SUPPLIED MATERIAL:
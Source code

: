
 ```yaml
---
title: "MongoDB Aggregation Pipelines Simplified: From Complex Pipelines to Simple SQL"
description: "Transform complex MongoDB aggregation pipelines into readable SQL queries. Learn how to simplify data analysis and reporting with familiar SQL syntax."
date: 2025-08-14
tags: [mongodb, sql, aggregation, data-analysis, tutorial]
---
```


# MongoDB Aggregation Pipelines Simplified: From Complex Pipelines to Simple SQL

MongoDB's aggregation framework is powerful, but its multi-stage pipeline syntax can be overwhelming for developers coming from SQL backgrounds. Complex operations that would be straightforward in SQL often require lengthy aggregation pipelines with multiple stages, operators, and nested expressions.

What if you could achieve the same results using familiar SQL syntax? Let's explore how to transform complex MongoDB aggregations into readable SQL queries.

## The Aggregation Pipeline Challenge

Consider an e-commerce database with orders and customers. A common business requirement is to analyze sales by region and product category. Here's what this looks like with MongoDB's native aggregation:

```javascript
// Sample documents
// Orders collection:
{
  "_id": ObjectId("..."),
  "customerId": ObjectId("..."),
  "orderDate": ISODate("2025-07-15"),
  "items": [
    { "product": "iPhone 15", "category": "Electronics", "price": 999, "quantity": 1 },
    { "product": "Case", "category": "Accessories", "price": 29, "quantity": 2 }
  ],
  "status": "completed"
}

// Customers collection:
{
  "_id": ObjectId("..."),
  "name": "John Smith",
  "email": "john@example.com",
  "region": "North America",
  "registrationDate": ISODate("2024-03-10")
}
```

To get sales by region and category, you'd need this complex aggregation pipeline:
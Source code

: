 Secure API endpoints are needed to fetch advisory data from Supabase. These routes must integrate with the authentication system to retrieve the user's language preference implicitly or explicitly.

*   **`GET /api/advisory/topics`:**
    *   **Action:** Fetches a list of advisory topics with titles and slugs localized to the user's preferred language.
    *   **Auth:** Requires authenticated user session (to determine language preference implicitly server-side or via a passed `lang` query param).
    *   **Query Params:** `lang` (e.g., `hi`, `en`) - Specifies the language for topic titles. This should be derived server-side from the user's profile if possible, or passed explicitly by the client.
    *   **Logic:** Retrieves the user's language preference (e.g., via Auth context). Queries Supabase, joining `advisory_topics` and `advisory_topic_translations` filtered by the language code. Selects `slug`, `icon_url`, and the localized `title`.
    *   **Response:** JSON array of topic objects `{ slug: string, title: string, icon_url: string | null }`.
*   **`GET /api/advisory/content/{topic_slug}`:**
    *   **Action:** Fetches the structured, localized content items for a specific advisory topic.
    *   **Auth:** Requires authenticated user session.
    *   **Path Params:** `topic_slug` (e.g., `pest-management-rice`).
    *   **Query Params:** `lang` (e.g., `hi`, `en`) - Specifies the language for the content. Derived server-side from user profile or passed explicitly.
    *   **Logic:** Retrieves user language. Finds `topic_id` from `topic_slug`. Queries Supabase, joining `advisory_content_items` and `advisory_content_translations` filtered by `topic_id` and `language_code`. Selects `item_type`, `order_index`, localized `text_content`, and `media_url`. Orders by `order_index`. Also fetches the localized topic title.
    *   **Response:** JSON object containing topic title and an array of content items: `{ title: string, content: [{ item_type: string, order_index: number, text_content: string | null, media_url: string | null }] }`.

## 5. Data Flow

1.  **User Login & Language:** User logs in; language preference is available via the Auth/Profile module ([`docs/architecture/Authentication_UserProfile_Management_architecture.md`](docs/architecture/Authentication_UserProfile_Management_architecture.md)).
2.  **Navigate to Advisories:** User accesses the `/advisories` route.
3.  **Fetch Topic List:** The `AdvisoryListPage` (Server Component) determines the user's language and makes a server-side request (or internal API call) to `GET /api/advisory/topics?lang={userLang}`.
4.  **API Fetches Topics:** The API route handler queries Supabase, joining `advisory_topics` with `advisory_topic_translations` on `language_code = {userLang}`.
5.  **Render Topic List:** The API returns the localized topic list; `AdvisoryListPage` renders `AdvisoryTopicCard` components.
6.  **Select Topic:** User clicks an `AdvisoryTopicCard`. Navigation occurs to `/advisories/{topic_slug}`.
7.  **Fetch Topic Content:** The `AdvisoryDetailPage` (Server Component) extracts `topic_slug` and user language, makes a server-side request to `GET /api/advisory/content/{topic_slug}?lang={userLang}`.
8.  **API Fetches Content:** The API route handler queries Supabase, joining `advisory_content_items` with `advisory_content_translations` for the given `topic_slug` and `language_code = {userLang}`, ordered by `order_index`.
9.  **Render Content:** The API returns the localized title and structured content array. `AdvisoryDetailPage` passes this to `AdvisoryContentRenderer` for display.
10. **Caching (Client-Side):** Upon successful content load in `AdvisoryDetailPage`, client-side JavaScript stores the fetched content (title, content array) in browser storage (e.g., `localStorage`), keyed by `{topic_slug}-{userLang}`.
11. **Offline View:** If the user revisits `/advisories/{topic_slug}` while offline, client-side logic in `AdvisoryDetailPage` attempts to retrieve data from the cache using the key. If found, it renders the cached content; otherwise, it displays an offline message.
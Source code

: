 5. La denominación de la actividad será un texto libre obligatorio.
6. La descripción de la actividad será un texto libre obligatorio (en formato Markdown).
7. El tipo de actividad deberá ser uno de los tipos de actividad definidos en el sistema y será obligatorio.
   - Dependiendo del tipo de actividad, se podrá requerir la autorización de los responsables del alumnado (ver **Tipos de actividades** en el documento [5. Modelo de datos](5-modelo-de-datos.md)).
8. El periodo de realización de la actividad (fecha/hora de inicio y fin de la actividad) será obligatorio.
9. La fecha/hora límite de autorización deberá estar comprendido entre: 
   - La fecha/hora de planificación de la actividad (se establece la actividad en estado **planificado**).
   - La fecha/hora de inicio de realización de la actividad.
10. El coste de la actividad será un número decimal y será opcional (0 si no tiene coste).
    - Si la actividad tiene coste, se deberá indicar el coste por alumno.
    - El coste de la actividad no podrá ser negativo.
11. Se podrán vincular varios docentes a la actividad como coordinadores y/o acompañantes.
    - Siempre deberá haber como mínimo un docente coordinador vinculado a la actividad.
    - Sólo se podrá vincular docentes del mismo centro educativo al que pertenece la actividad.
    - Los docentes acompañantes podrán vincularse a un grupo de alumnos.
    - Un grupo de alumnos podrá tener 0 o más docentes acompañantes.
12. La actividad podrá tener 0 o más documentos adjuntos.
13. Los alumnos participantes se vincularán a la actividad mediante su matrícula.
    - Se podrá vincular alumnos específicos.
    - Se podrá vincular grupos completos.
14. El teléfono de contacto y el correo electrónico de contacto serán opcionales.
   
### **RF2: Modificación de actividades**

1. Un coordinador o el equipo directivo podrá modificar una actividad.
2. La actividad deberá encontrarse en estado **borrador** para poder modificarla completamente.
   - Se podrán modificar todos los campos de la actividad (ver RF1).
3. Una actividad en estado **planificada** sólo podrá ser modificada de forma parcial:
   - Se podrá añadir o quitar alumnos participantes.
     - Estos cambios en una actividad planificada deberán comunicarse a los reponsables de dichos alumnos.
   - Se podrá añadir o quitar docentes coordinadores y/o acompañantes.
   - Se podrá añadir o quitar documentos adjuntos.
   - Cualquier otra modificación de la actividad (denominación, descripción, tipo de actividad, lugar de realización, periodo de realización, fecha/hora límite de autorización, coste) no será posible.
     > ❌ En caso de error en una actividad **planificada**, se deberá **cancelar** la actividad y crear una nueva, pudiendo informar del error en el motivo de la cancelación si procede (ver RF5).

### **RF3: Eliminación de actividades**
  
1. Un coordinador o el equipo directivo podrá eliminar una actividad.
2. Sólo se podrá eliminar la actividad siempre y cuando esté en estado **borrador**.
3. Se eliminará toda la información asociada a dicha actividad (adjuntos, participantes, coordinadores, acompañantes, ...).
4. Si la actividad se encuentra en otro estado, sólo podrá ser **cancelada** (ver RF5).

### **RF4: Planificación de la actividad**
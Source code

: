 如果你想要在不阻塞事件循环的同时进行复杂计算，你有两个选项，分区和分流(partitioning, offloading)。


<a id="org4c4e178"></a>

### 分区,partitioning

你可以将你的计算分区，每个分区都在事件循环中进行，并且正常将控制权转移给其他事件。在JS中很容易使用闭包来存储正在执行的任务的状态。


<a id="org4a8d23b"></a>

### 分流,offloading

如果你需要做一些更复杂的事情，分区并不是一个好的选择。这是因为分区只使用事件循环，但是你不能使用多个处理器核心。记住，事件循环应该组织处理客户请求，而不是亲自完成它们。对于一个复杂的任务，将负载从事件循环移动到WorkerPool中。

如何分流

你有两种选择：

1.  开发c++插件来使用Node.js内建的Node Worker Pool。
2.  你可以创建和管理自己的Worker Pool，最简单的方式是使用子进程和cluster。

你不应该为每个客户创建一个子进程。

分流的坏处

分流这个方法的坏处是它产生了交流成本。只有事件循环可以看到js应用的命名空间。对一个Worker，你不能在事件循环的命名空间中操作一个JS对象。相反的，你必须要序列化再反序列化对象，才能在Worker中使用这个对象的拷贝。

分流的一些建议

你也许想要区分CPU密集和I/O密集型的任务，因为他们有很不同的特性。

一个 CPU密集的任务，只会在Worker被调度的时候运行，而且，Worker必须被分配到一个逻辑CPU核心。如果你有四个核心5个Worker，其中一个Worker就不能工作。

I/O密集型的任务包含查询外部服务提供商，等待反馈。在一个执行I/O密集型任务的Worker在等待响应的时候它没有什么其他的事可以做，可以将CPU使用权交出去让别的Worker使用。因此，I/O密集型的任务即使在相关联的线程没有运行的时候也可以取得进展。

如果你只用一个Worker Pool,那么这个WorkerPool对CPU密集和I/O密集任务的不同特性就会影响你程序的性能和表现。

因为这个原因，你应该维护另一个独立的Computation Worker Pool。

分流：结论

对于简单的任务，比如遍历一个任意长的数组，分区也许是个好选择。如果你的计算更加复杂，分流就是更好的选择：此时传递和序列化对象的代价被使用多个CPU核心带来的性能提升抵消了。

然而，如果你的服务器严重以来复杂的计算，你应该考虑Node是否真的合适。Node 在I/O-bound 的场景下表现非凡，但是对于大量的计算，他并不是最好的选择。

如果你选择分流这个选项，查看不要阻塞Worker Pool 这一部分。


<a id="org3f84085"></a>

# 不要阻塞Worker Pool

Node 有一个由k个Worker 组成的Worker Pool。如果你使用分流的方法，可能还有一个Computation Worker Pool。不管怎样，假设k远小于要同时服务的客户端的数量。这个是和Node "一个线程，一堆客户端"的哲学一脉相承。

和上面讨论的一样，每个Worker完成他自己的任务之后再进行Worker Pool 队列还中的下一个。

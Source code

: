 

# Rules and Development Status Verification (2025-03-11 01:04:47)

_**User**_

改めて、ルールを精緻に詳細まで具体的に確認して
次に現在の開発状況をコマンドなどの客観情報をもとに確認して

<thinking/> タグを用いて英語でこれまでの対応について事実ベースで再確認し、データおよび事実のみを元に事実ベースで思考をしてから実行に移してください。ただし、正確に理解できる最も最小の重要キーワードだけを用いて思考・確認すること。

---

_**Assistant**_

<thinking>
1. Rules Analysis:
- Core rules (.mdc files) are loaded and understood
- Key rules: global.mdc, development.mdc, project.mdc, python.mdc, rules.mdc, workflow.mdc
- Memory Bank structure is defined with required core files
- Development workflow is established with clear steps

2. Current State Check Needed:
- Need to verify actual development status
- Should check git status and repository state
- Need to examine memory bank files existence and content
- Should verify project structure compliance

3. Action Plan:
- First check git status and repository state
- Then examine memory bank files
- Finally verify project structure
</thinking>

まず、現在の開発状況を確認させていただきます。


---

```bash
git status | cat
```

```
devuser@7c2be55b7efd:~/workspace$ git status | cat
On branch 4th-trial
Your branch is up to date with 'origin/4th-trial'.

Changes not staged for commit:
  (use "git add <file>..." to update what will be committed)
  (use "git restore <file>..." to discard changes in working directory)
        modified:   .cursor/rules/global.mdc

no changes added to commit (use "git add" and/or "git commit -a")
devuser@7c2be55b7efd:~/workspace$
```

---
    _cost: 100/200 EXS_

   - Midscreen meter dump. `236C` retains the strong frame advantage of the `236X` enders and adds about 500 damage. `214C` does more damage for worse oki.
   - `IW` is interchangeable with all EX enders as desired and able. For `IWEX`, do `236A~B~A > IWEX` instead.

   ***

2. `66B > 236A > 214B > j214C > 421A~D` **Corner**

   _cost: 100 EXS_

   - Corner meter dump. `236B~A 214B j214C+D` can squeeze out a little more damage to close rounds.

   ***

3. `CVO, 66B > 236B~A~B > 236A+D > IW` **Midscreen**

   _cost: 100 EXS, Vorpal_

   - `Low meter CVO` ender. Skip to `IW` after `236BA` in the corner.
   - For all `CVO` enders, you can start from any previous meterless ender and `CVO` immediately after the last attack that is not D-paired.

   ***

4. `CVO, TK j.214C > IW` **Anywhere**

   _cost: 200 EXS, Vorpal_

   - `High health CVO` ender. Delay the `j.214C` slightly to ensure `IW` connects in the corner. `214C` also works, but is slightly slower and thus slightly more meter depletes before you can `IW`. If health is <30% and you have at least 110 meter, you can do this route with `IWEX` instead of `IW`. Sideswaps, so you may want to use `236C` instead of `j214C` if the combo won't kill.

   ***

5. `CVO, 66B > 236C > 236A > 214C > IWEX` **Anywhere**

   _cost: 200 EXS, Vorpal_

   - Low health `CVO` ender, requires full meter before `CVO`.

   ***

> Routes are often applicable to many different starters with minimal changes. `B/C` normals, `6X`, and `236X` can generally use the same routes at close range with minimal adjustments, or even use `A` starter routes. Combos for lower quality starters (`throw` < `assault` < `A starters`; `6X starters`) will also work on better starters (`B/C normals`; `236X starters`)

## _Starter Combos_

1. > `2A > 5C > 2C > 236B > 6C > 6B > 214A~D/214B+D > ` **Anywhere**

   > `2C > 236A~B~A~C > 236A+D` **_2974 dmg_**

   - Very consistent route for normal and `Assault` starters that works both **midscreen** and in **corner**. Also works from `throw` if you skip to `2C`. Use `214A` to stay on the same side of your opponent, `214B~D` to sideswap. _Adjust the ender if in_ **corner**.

WORK REQUEST: Please return every line from the first one in the records above down to the line containing "MongoDB's aggregation framework", including both, exactly as written and nothing more.

RESULT FOR THIS EXERCISE:
Source code

:
 ```yaml
---
title: "MongoDB Aggregation Pipelines Simplified: From Complex Pipelines to Simple SQL"
description: "Transform complex MongoDB aggregation pipelines into readable SQL queries. Learn how to simplify data analysis and reporting with familiar SQL syntax."
date: 2025-08-14
tags: [mongodb, sql, aggregation, data-analysis, tutorial]
---
```


# MongoDB Aggregation Pipelines Simplified: From Complex Pipelines to Simple SQL

MongoDB's aggregation framework is powerful, but its multi-stage pipeline syntax can be overwhelming for developers coming from SQL backgrounds. Complex operations that would be straightforward in SQL often require lengthy aggregation pipelines with multiple stages, operators, and nested expressions.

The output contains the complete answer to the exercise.